Offered in three models, prices start at $4,500 for the Neo 3. The SuperSix EVO Neo 2 jumps to $6,500, and the SuperSix EVO Neo 1 tops out at $10,000 which also breaks the 25lb barrier at 24.9lbs (11.3kg).

cannondale.com

26 COMMENTS

  1. Hmm, this is basically the same as the Orbea Gain is it not? I like the eBike Motion hubs but my only gripe is that they don’t offer an XDr driver for those of us who run eTap AXS components. I’ve converted two Gains to 11-speed eTap but it’s becoming less and less available these days.

  2. I don’t understand the cutoff at 20 mph. So any effort over that, which any rider buying this type of bike will do is then carrying an additional 8 to 12 lbs if you have the extended battery.

      • Indeed ! But that’s a problem. If you usually ride on rather flat roads, that eBike will no more allow you to keep up with your younger and fitter budies …

      • In the USA, by law e-bikes can assist up to 28 mph or 45 kph. Again, my point is, most bike riders at this level even in group rides are spending most of their riding time over 20 mph.
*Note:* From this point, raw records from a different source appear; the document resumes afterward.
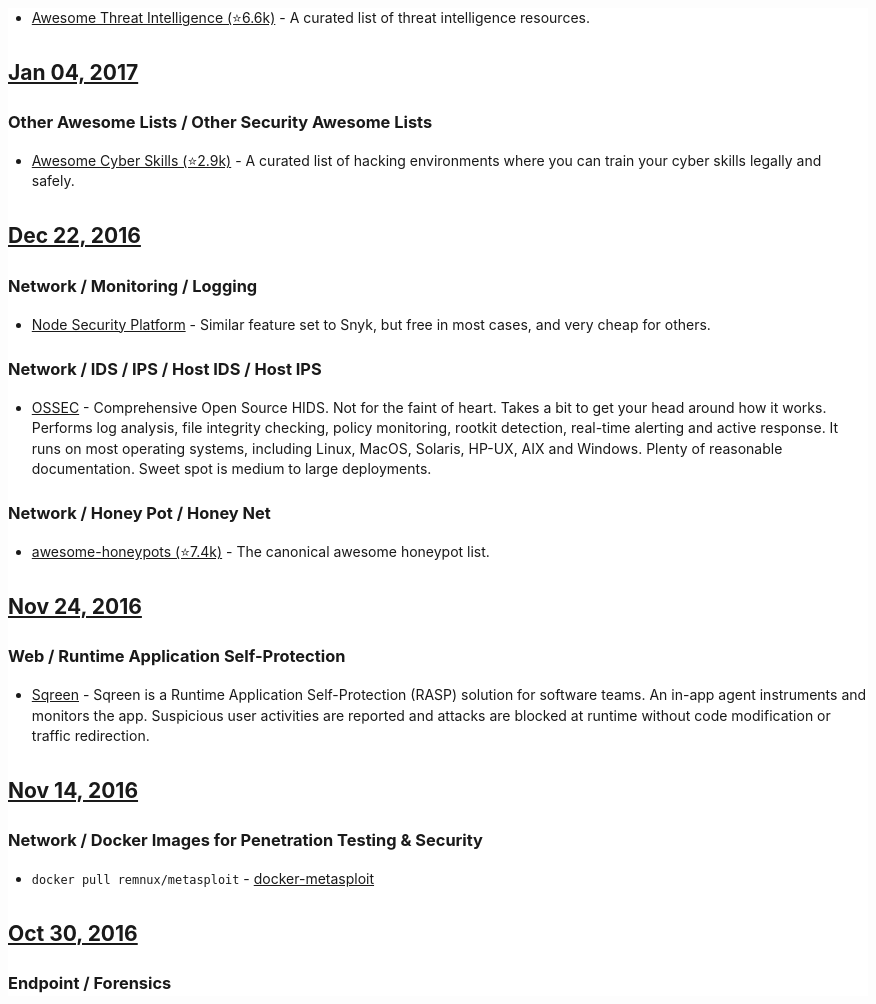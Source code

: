 *   [Awesome Threat Intelligence (⭐6.6k)](https://github.com/hslatman/awesome-threat-intelligence) - A curated list of threat intelligence resources.

## [Jan 04, 2017](/content/2017/01/04/README.md)

### Other Awesome Lists / Other Security Awesome Lists

*   [Awesome Cyber Skills (⭐2.9k)](https://github.com/joe-shenouda/awesome-cyber-skills) - A curated list of hacking environments where you can train your cyber skills legally and safely.

## [Dec 22, 2016](/content/2016/12/22/README.md)

### Network / Monitoring / Logging

*   [Node Security Platform](https://nodesecurity.io/) - Similar feature set to Snyk, but free in most cases, and very cheap for others.

### Network / IDS / IPS / Host IDS / Host IPS

*   [OSSEC](https://ossec.github.io/) - Comprehensive Open Source HIDS. Not for the faint of heart. Takes a bit to get your head around how it works. Performs log analysis, file integrity checking, policy monitoring, rootkit detection, real-time alerting and active response. It runs on most operating systems, including Linux, MacOS, Solaris, HP-UX, AIX and Windows. Plenty of reasonable documentation. Sweet spot is medium to large deployments.

### Network / Honey Pot / Honey Net

*   [awesome-honeypots (⭐7.4k)](https://github.com/paralax/awesome-honeypots) - The canonical awesome honeypot list.

## [Nov 24, 2016](/content/2016/11/24/README.md)

### Web / Runtime Application Self-Protection

*   [Sqreen](https://www.sqreen.io/) - Sqreen is a Runtime Application Self-Protection (RASP) solution for software teams. An in-app agent instruments and monitors the app. Suspicious user activities are reported and attacks are blocked at runtime without code modification or traffic redirection.

## [Nov 14, 2016](/content/2016/11/14/README.md)

### Network / Docker Images for Penetration Testing & Security

*   `docker pull remnux/metasploit` - [docker-metasploit](https://hub.docker.com/r/remnux/metasploit/)

## [Oct 30, 2016](/content/2016/10/30/README.md)

### Endpoint / Forensics
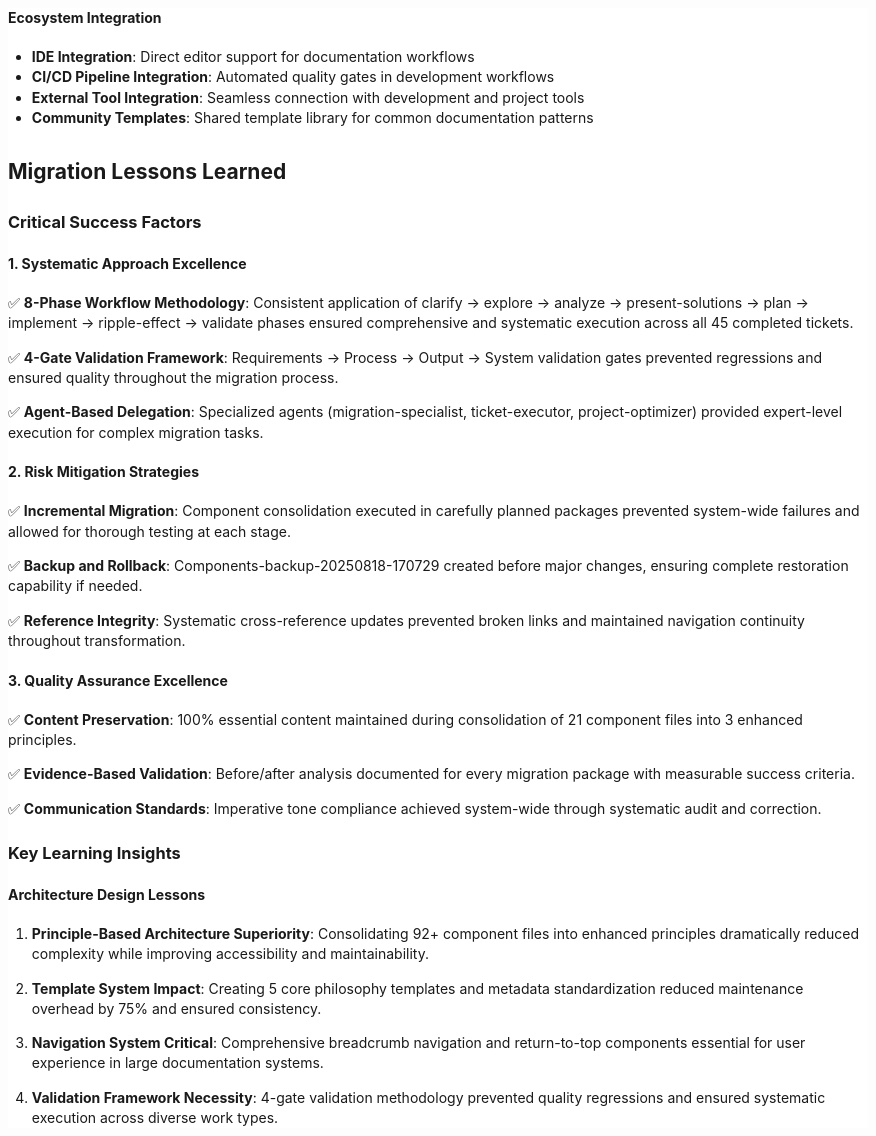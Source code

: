 #### Ecosystem Integration
- **IDE Integration**: Direct editor support for documentation workflows
- **CI/CD Pipeline Integration**: Automated quality gates in development workflows
- **External Tool Integration**: Seamless connection with development and project tools
- **Community Templates**: Shared template library for common documentation patterns

## Migration Lessons Learned

### Critical Success Factors

#### 1. Systematic Approach Excellence
✅ **8-Phase Workflow Methodology**: Consistent application of clarify → explore → analyze → present-solutions → plan → implement → ripple-effect → validate phases ensured comprehensive and systematic execution across all 45 completed tickets.

✅ **4-Gate Validation Framework**: Requirements → Process → Output → System validation gates prevented regressions and ensured quality throughout the migration process.

✅ **Agent-Based Delegation**: Specialized agents (migration-specialist, ticket-executor, project-optimizer) provided expert-level execution for complex migration tasks.

#### 2. Risk Mitigation Strategies
✅ **Incremental Migration**: Component consolidation executed in carefully planned packages prevented system-wide failures and allowed for thorough testing at each stage.

✅ **Backup and Rollback**: Components-backup-20250818-170729 created before major changes, ensuring complete restoration capability if needed.

✅ **Reference Integrity**: Systematic cross-reference updates prevented broken links and maintained navigation continuity throughout transformation.

#### 3. Quality Assurance Excellence
✅ **Content Preservation**: 100% essential content maintained during consolidation of 21 component files into 3 enhanced principles.

✅ **Evidence-Based Validation**: Before/after analysis documented for every migration package with measurable success criteria.

✅ **Communication Standards**: Imperative tone compliance achieved system-wide through systematic audit and correction.

### Key Learning Insights

#### Architecture Design Lessons
1. **Principle-Based Architecture Superiority**: Consolidating 92+ component files into enhanced principles dramatically reduced complexity while improving accessibility and maintainability.

2. **Template System Impact**: Creating 5 core philosophy templates and metadata standardization reduced maintenance overhead by 75% and ensured consistency.

3. **Navigation System Critical**: Comprehensive breadcrumb navigation and return-to-top components essential for user experience in large documentation systems.

4. **Validation Framework Necessity**: 4-gate validation methodology prevented quality regressions and ensured systematic execution across diverse work types.
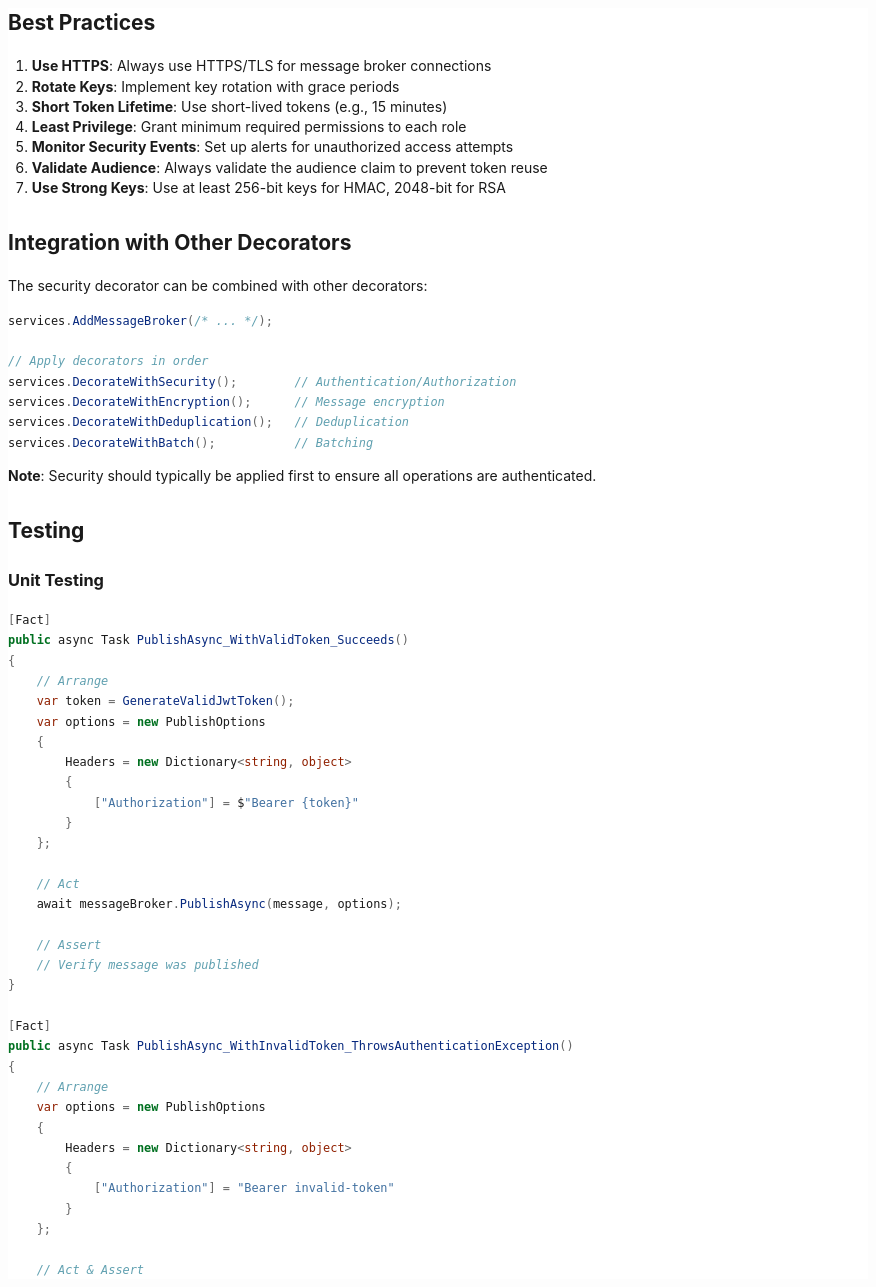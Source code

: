 ## Best Practices

1. **Use HTTPS**: Always use HTTPS/TLS for message broker connections
2. **Rotate Keys**: Implement key rotation with grace periods
3. **Short Token Lifetime**: Use short-lived tokens (e.g., 15 minutes)
4. **Least Privilege**: Grant minimum required permissions to each role
5. **Monitor Security Events**: Set up alerts for unauthorized access attempts
6. **Validate Audience**: Always validate the audience claim to prevent token reuse
7. **Use Strong Keys**: Use at least 256-bit keys for HMAC, 2048-bit for RSA

## Integration with Other Decorators

The security decorator can be combined with other decorators:

```csharp
services.AddMessageBroker(/* ... */);

// Apply decorators in order
services.DecorateWithSecurity();        // Authentication/Authorization
services.DecorateWithEncryption();      // Message encryption
services.DecorateWithDeduplication();   // Deduplication
services.DecorateWithBatch();           // Batching
```

**Note**: Security should typically be applied first to ensure all operations are authenticated.

## Testing

### Unit Testing

```csharp
[Fact]
public async Task PublishAsync_WithValidToken_Succeeds()
{
    // Arrange
    var token = GenerateValidJwtToken();
    var options = new PublishOptions
    {
        Headers = new Dictionary<string, object>
        {
            ["Authorization"] = $"Bearer {token}"
        }
    };
    
    // Act
    await messageBroker.PublishAsync(message, options);
    
    // Assert
    // Verify message was published
}

[Fact]
public async Task PublishAsync_WithInvalidToken_ThrowsAuthenticationException()
{
    // Arrange
    var options = new PublishOptions
    {
        Headers = new Dictionary<string, object>
        {
            ["Authorization"] = "Bearer invalid-token"
        }
    };
    
    // Act & Assert
```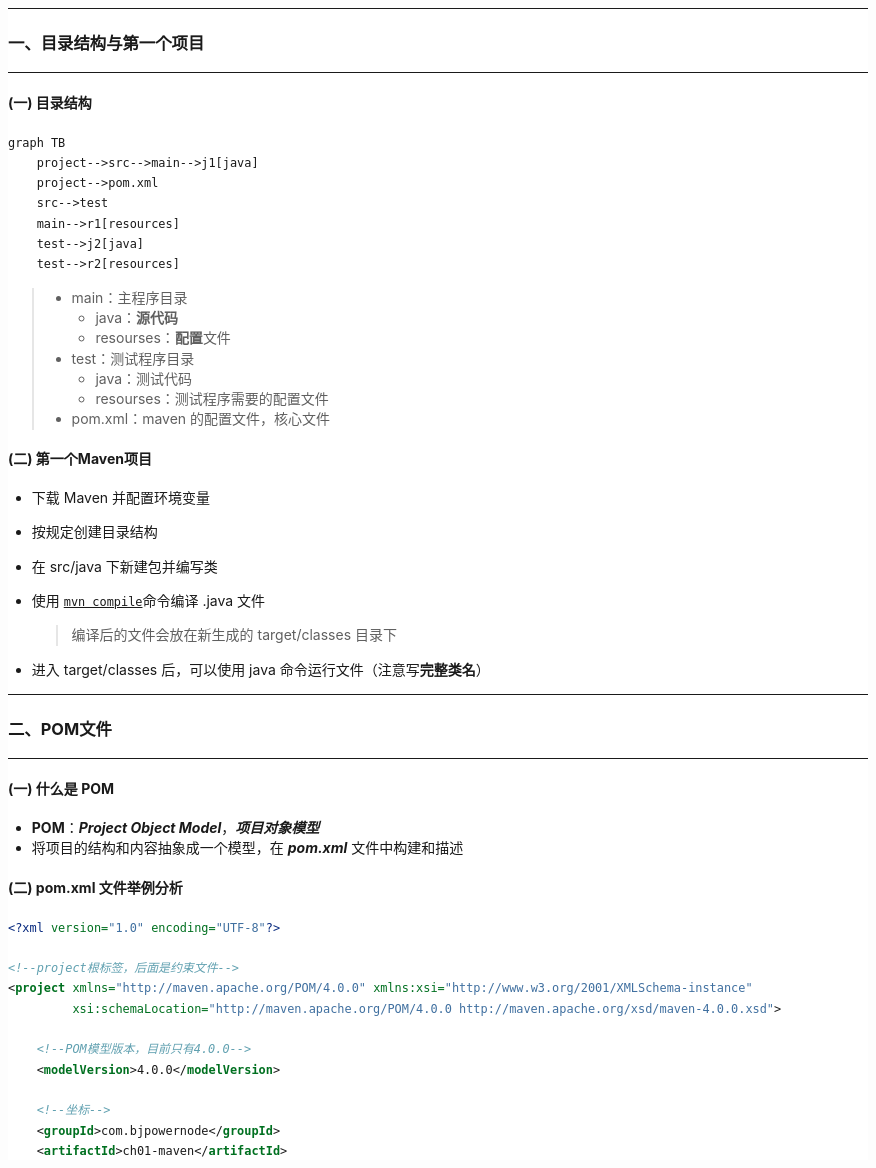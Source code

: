 
---

### 一、目录结构与第一个项目

---

#### (一) 目录结构

```mermaid
graph TB
	project-->src-->main-->j1[java]
	project-->pom.xml
	src-->test
	main-->r1[resources]
	test-->j2[java]
	test-->r2[resources]
```

> - main：主程序目录
>   - java：**源代码**
>   - resourses：**配置**文件
> - test：测试程序目录
>   - java：测试代码
>   - resourses：测试程序需要的配置文件
> - pom.xml：maven 的配置文件，核心文件

#### (二) 第一个Maven项目

- 下载 Maven 并配置环境变量

- 按规定创建目录结构

- 在 src/java 下新建包并编写类

- 使用 <u>`mvn compile`</u>命令编译 .java 文件

  > 编译后的文件会放在新生成的 target/classes 目录下

- 进入 target/classes 后，可以使用 java 命令运行文件（注意写**完整类名**）

---

### 二、POM文件

---

#### (一) 什么是 POM

- **POM**：***Project Object Model***，***项目对象模型***
- 将项目的结构和内容抽象成一个模型，在 ***pom.xml*** 文件中构建和描述

#### (二) pom.xml 文件举例分析

```xml
<?xml version="1.0" encoding="UTF-8"?>

<!--project根标签，后面是约束文件-->
<project xmlns="http://maven.apache.org/POM/4.0.0" xmlns:xsi="http://www.w3.org/2001/XMLSchema-instance"
         xsi:schemaLocation="http://maven.apache.org/POM/4.0.0 http://maven.apache.org/xsd/maven-4.0.0.xsd">

    <!--POM模型版本，目前只有4.0.0-->  
    <modelVersion>4.0.0</modelVersion>

    <!--坐标-->
    <groupId>com.bjpowernode</groupId>
    <artifactId>ch01-maven</artifactId>
```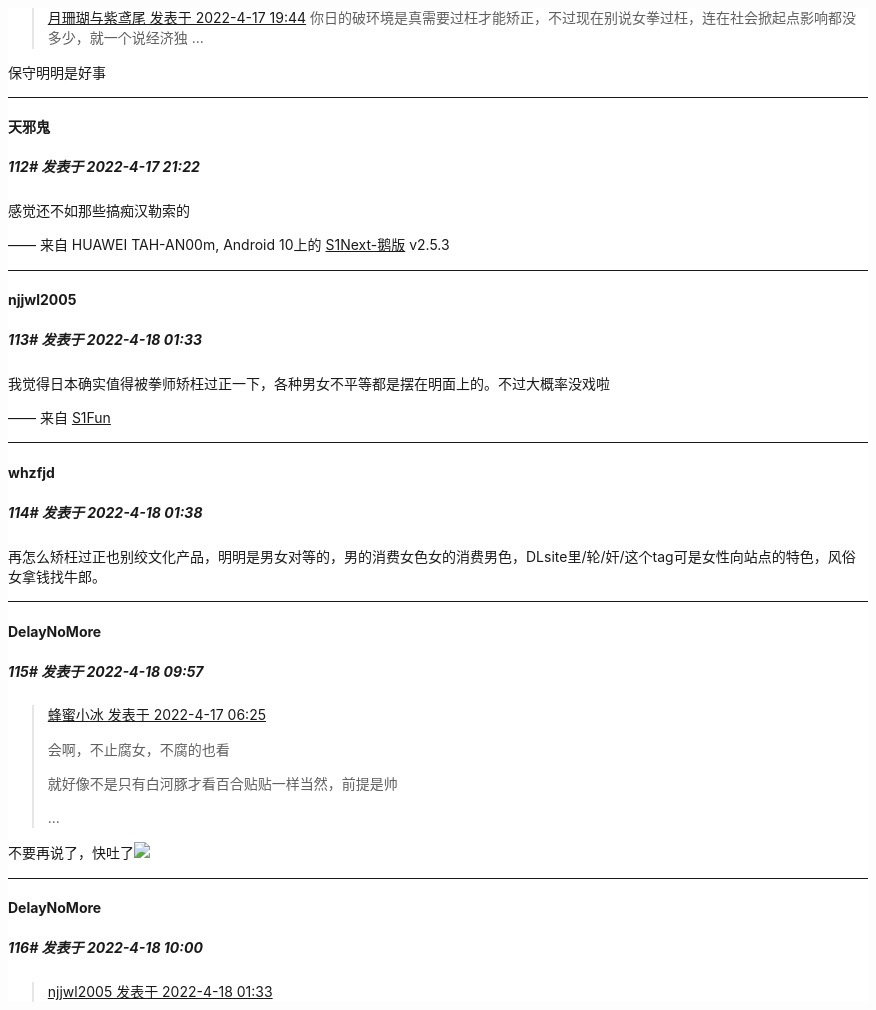 <blockquote><a href="httphttps://bbs.saraba1st.com/2b/forum.php?mod=redirect&amp;goto=findpost&amp;pid=55486448&amp;ptid=2064853" target="_blank">月珊瑚与紫鸢尾 发表于 2022-4-17 19:44</a>
你日的破环境是真需要过枉才能矫正，不过现在别说女拳过枉，连在社会掀起点影响都没多少，就一个说经济独 ...</blockquote>
保守明明是好事



*****

####  天邪鬼  
##### 112#       发表于 2022-4-17 21:22

感觉还不如那些搞痴汉勒索的

—— 来自 HUAWEI TAH-AN00m, Android 10上的 [S1Next-鹅版](https://github.com/ykrank/S1-Next/releases) v2.5.3



*****

####  njjwl2005  
##### 113#       发表于 2022-4-18 01:33

我觉得日本确实值得被拳师矫枉过正一下，各种男女不平等都是摆在明面上的。不过大概率没戏啦

—— 来自 [S1Fun](https://s1fun.koalcat.com)

*****

####  whzfjd  
##### 114#       发表于 2022-4-18 01:38

再怎么矫枉过正也别绞文化产品，明明是男女对等的，男的消费女色女的消费男色，DLsite里/轮/奸/这个tag可是女性向站点的特色，风俗女拿钱找牛郎。



*****

####  DelayNoMore  
##### 115#       发表于 2022-4-18 09:57

<blockquote><a href="httphttps://bbs.saraba1st.com/2b/forum.php?mod=redirect&amp;goto=findpost&amp;pid=55480512&amp;ptid=2064853" target="_blank">蜂蜜小冰 发表于 2022-4-17 06:25</a>

会啊，不止腐女，不腐的也看

就好像不是只有白河豚才看百合贴贴一样当然，前提是帅

 ...</blockquote>
不要再说了，快吐了<img src="https://static.saraba1st.com/image/smiley/face2017/081.png" referrerpolicy="no-referrer">

*****

####  DelayNoMore  
##### 116#       发表于 2022-4-18 10:00

<blockquote><a href="httphttps://bbs.saraba1st.com/2b/forum.php?mod=redirect&amp;goto=findpost&amp;pid=55489939&amp;ptid=2064853" target="_blank">njjwl2005 发表于 2022-4-18 01:33</a>
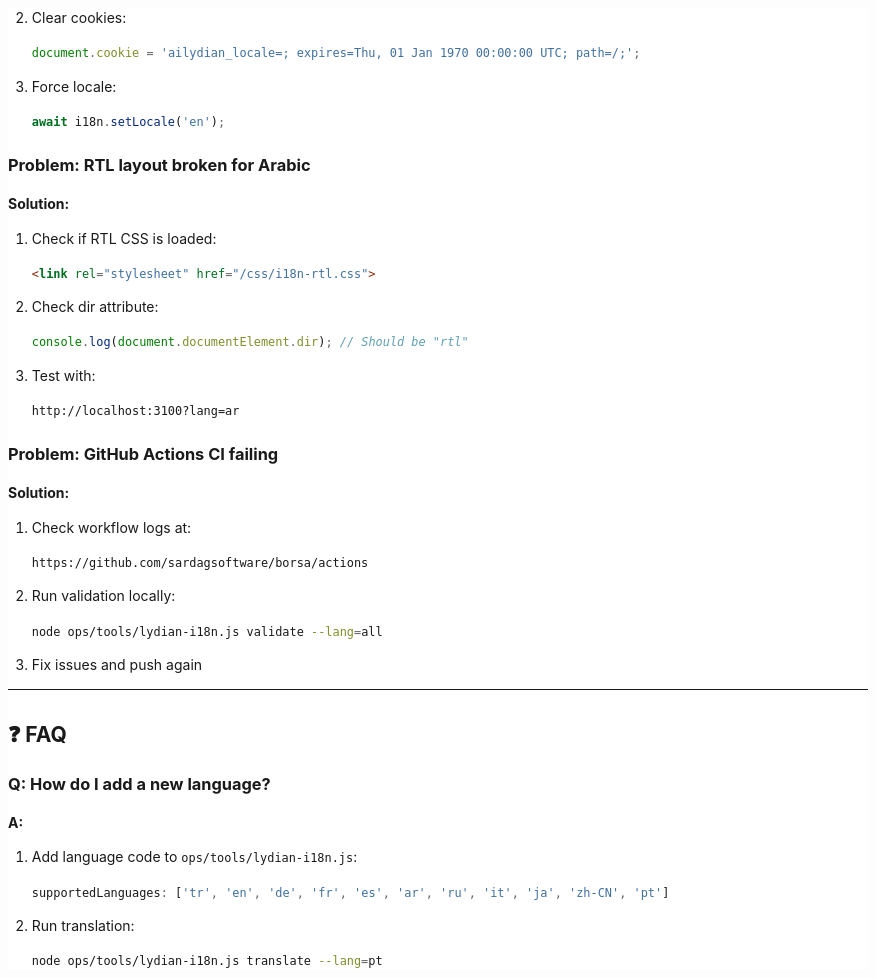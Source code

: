 2. Clear cookies:
   ```javascript
   document.cookie = 'ailydian_locale=; expires=Thu, 01 Jan 1970 00:00:00 UTC; path=/;';
   ```

3. Force locale:
   ```javascript
   await i18n.setLocale('en');
   ```

### Problem: RTL layout broken for Arabic

**Solution:**

1. Check if RTL CSS is loaded:
   ```html
   <link rel="stylesheet" href="/css/i18n-rtl.css">
   ```

2. Check dir attribute:
   ```javascript
   console.log(document.documentElement.dir); // Should be "rtl"
   ```

3. Test with:
   ```
   http://localhost:3100?lang=ar
   ```

### Problem: GitHub Actions CI failing

**Solution:**

1. Check workflow logs at:
   ```
   https://github.com/sardagsoftware/borsa/actions
   ```

2. Run validation locally:
   ```bash
   node ops/tools/lydian-i18n.js validate --lang=all
   ```

3. Fix issues and push again

---

## ❓ FAQ

### Q: How do I add a new language?

**A:**

1. Add language code to `ops/tools/lydian-i18n.js`:
   ```javascript
   supportedLanguages: ['tr', 'en', 'de', 'fr', 'es', 'ar', 'ru', 'it', 'ja', 'zh-CN', 'pt']
   ```

2. Run translation:
   ```bash
   node ops/tools/lydian-i18n.js translate --lang=pt
   ```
        • I would venture to bet not many of the riders who are going to buy bikes like this aren’t doing 20mph+ in group rides on regular bikes.

          I thought the same thing as these lightweight e-road bikes started to emerge but to the buying customer (I am told), the emphasis is on climbing assist. I didn’t think there would be a market for something like this, but every month something new comes out. We should be glad more people are riding.

          • I use my orbea gain m20 when riding with very fit, younger riders. I can keep up with them on the flats as long as I have some assistance (and so get less winded) on the hills. And downhill the weight seems to be an advantage, as are the disc brakes And 32 tubeless conti gp5000’s allowing me to brake later in corners..

  3. BR: “However, the rear spacing of the frame is listed as 135mm, meaning you’d need a 135 x 12mm rear hub which might be tough to find.”

    Hope Tech: “Hold my beer”

  4. PSA: The Range Extender, unlike every (deleted) X35-based ebike launch would have you believe, is NOT available.

    https://www.ebikemotion.com/web/x35-range-extender/

    “Coming soon”

    And no, I’m not a representative of the competition but actually an otherwise-quite-happy Orbea Gain customer who would like to BUY one. It’s just that it’s been coming soon for what, 2-3 years now and it’s available exactly nowhere.

  5. Being 25 lbs, it would be easier to lift it onto the roof rack compared to my 48lb Giant. Lol and my Giant assists me up to 28mph.

  6. I like how clean this bike is and the Ribble SLe is near if not almost as good as this minus the price tag? What am I paying for with this that’s tangible?